Using the records below, copy every line that holds the string "void".

--------------------------------

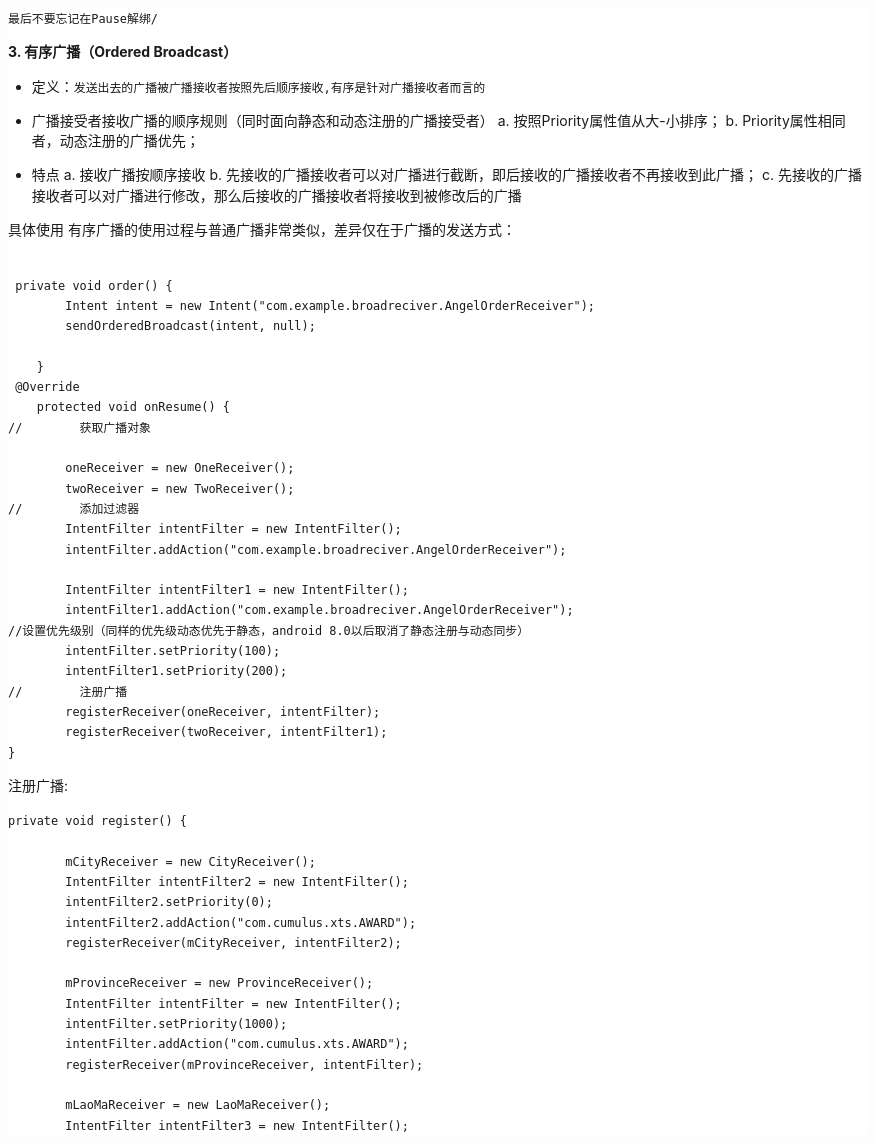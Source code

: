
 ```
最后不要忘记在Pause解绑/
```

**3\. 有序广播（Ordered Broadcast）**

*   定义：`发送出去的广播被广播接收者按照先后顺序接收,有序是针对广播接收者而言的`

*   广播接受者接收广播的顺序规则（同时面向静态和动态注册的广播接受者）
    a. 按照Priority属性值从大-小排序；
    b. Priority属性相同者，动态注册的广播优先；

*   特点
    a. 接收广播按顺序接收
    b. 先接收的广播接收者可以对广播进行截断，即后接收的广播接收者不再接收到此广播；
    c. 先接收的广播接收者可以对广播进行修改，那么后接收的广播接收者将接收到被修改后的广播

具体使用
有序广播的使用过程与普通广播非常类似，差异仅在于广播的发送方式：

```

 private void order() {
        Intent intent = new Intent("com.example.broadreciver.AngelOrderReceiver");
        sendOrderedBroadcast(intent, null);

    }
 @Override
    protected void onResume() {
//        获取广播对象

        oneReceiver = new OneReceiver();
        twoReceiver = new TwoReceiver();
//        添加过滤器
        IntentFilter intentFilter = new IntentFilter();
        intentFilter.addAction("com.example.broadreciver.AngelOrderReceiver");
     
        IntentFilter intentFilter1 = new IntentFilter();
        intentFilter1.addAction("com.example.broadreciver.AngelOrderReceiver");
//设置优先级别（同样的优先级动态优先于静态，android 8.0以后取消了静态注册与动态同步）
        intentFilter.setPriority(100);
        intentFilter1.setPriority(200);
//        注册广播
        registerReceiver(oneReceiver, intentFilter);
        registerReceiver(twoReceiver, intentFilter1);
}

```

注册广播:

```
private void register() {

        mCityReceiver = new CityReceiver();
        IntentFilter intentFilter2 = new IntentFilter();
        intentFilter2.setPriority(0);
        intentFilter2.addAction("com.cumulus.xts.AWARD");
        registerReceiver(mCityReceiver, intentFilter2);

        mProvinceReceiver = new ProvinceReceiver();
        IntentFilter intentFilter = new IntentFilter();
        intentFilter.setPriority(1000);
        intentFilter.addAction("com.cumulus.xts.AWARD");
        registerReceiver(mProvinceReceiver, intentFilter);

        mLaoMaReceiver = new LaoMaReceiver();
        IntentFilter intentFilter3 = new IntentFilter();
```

--------------------------------

◆ **Solution to the problem**:
 private void order() {
    protected void onResume() {
private void register() {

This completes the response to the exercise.